::: Exercise data :::
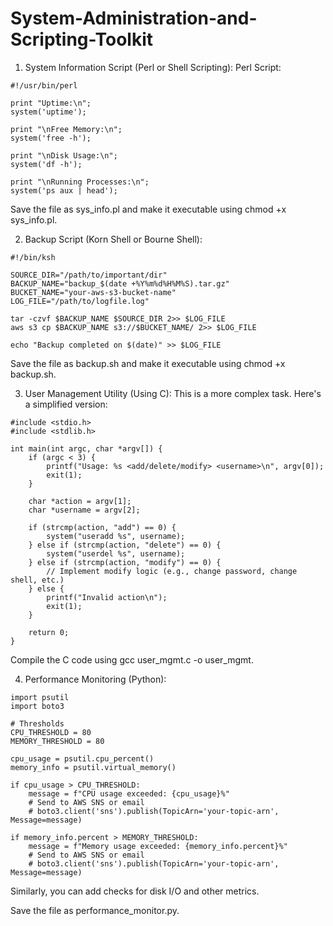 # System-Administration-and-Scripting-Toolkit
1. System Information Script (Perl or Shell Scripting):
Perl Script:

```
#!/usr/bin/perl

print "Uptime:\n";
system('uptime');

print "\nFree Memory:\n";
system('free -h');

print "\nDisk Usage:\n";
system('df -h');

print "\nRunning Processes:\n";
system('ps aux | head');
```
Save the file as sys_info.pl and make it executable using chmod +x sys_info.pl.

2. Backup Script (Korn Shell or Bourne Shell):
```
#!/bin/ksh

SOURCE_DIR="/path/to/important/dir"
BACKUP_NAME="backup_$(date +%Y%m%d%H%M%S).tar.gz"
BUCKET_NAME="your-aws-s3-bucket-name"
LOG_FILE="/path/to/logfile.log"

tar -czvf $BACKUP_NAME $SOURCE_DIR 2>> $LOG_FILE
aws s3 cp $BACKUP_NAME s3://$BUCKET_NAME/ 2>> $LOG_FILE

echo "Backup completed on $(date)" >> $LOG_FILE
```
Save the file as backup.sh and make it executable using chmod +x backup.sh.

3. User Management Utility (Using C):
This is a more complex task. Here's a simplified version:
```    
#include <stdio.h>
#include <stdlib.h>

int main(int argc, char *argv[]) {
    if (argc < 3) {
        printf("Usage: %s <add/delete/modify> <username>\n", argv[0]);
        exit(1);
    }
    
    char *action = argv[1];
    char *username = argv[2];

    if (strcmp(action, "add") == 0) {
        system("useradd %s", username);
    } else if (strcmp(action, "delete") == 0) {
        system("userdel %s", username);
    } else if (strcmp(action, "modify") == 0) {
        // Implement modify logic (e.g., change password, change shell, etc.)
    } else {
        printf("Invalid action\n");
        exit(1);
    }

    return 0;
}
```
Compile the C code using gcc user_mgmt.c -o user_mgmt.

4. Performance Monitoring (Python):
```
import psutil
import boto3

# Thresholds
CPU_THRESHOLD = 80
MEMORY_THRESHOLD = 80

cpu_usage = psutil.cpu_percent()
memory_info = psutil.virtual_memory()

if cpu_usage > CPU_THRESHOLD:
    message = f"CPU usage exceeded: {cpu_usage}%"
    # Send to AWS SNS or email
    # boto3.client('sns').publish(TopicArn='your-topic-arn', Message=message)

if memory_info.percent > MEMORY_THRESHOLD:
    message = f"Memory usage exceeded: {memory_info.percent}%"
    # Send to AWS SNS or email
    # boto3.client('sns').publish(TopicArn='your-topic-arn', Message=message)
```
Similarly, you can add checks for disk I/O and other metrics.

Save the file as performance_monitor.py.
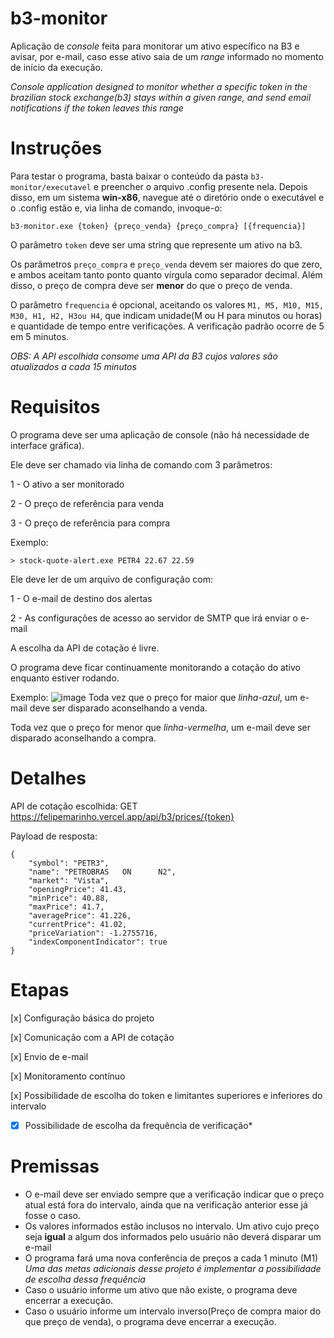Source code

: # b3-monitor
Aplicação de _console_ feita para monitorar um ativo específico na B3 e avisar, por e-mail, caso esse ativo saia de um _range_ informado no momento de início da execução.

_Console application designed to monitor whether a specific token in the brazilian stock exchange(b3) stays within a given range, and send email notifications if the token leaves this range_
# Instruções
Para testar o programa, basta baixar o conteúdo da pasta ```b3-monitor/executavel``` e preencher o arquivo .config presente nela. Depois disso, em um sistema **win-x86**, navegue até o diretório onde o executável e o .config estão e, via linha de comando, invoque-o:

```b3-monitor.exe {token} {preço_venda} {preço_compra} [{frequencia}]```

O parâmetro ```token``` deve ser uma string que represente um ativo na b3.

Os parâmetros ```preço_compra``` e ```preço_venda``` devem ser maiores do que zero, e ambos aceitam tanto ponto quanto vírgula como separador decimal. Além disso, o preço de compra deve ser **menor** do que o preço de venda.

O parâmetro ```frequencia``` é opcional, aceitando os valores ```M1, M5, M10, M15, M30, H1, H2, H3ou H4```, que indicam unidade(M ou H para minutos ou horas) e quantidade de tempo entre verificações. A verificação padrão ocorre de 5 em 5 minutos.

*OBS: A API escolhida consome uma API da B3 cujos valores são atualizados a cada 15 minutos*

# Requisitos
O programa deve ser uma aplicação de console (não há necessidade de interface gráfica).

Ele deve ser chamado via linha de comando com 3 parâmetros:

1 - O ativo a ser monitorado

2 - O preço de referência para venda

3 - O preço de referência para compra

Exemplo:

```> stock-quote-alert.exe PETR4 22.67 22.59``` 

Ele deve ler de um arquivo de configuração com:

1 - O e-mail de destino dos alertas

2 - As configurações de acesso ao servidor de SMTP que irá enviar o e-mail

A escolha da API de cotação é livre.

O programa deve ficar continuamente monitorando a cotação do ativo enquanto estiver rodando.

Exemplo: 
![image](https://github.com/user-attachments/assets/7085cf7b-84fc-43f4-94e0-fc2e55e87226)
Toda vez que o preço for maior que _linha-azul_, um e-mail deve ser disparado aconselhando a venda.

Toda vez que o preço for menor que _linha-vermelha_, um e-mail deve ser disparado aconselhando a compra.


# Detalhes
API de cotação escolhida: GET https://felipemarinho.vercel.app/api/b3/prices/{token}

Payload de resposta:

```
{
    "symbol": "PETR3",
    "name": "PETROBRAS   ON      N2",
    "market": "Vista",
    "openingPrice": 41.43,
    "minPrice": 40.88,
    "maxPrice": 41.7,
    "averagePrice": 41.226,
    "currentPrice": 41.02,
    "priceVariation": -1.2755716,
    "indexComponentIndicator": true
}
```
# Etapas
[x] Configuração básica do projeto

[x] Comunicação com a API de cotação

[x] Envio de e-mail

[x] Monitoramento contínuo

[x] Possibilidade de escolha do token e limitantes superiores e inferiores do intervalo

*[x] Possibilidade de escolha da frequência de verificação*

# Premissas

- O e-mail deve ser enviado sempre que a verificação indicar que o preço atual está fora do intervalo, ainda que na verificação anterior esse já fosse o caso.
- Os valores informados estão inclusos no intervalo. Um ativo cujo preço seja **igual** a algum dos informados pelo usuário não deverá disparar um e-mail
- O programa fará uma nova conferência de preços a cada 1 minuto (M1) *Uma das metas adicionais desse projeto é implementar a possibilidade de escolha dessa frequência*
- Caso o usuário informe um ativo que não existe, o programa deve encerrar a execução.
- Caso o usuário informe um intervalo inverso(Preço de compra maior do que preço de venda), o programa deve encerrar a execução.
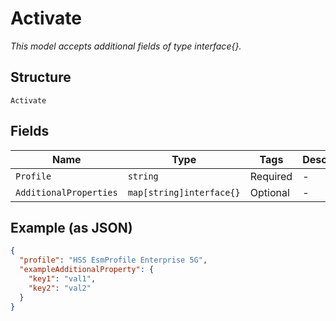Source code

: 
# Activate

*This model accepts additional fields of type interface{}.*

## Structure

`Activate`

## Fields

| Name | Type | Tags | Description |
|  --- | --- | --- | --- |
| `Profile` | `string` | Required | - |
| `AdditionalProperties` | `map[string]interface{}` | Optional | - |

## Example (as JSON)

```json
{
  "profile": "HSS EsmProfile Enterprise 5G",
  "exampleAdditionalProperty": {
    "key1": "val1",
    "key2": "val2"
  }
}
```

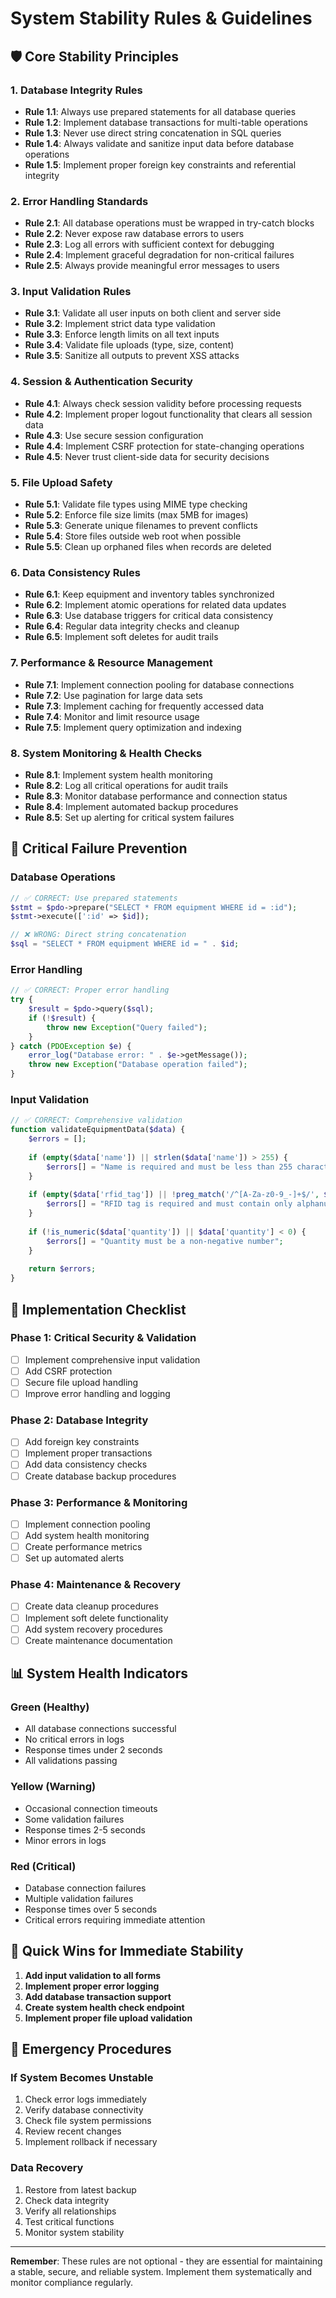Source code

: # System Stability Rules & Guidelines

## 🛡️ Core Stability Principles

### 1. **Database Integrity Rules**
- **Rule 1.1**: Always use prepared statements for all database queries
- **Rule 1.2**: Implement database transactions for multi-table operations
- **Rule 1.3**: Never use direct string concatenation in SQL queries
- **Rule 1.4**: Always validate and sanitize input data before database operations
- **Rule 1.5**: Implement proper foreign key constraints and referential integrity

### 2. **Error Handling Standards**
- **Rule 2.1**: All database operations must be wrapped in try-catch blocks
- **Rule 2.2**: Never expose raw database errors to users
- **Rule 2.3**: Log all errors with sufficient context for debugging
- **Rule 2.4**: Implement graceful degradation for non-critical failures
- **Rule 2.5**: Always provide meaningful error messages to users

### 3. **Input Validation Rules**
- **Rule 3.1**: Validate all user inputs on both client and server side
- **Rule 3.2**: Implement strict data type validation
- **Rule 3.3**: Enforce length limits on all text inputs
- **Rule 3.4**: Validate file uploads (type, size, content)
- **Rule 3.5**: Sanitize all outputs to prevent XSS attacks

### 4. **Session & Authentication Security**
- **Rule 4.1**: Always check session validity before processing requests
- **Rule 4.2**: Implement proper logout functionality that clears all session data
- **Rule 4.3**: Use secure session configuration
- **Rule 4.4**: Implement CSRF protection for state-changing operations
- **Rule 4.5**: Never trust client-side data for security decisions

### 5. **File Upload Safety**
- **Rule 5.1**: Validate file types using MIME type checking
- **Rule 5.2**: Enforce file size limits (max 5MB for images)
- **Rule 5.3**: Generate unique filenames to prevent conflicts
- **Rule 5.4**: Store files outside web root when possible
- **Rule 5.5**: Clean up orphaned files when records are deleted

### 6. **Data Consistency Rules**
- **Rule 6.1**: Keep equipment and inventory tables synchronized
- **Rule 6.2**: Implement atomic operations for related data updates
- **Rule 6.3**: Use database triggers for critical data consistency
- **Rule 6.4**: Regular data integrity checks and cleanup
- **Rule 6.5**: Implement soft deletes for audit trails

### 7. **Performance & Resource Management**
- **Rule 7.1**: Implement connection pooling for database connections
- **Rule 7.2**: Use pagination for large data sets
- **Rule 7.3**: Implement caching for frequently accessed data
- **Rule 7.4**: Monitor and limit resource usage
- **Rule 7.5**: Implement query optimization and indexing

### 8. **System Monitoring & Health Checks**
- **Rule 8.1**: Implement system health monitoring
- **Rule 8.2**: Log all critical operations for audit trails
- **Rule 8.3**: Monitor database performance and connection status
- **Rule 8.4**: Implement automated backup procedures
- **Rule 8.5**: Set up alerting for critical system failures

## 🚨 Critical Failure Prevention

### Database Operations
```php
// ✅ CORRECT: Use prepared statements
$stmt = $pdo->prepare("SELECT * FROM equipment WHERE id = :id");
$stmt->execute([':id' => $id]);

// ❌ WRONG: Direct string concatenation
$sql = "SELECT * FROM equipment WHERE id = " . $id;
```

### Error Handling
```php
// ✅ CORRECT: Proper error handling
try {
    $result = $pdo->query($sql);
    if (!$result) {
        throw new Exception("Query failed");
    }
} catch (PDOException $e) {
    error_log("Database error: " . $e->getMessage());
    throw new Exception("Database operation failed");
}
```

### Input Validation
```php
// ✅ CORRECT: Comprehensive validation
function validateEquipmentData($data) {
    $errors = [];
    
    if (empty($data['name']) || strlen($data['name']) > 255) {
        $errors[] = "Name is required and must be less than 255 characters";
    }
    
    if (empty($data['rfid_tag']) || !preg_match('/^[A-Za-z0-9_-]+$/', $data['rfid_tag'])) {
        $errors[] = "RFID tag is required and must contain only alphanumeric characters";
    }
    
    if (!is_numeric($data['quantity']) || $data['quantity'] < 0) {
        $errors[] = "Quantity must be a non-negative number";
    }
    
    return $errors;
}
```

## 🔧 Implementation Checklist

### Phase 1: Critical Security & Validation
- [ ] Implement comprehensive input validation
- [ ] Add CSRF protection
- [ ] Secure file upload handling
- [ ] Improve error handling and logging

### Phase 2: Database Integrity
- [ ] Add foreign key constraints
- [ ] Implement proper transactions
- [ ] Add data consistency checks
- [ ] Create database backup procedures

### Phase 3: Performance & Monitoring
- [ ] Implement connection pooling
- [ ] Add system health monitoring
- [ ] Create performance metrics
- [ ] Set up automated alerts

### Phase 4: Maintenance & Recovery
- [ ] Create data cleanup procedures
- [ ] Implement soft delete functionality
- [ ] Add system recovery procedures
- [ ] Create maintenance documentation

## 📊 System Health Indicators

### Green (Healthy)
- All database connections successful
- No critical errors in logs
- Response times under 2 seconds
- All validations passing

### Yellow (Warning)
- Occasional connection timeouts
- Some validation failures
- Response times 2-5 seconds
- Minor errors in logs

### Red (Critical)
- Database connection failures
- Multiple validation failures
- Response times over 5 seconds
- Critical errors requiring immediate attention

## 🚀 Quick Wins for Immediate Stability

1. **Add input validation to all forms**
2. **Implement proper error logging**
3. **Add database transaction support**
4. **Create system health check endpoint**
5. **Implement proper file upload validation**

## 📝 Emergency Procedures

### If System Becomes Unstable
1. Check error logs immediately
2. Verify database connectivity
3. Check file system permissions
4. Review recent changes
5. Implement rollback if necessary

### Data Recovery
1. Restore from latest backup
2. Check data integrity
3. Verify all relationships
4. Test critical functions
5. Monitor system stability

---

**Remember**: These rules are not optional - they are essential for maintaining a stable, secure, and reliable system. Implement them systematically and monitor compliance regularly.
:::
Of the entries above, repeat exactly the lines between the line with "# Requisitos" and the line with "[x] Possibilidade de escolha do", inclusive, and no others.

■ Your response ■
# Requisitos
O programa deve ser uma aplicação de console (não há necessidade de interface gráfica).

Ele deve ser chamado via linha de comando com 3 parâmetros:

1 - O ativo a ser monitorado

2 - O preço de referência para venda

3 - O preço de referência para compra

Exemplo:

```> stock-quote-alert.exe PETR4 22.67 22.59``` 

Ele deve ler de um arquivo de configuração com:

1 - O e-mail de destino dos alertas

2 - As configurações de acesso ao servidor de SMTP que irá enviar o e-mail

A escolha da API de cotação é livre.

O programa deve ficar continuamente monitorando a cotação do ativo enquanto estiver rodando.

Exemplo: 
![image](https://github.com/user-attachments/assets/7085cf7b-84fc-43f4-94e0-fc2e55e87226)
Toda vez que o preço for maior que _linha-azul_, um e-mail deve ser disparado aconselhando a venda.

Toda vez que o preço for menor que _linha-vermelha_, um e-mail deve ser disparado aconselhando a compra.


# Detalhes
API de cotação escolhida: GET https://felipemarinho.vercel.app/api/b3/prices/{token}

Payload de resposta:

```
{
    "symbol": "PETR3",
    "name": "PETROBRAS   ON      N2",
    "market": "Vista",
    "openingPrice": 41.43,
    "minPrice": 40.88,
    "maxPrice": 41.7,
    "averagePrice": 41.226,
    "currentPrice": 41.02,
    "priceVariation": -1.2755716,
    "indexComponentIndicator": true
}
```
# Etapas
[x] Configuração básica do projeto

[x] Comunicação com a API de cotação

[x] Envio de e-mail

[x] Monitoramento contínuo

[x] Possibilidade de escolha do token e limitantes superiores e inferiores do intervalo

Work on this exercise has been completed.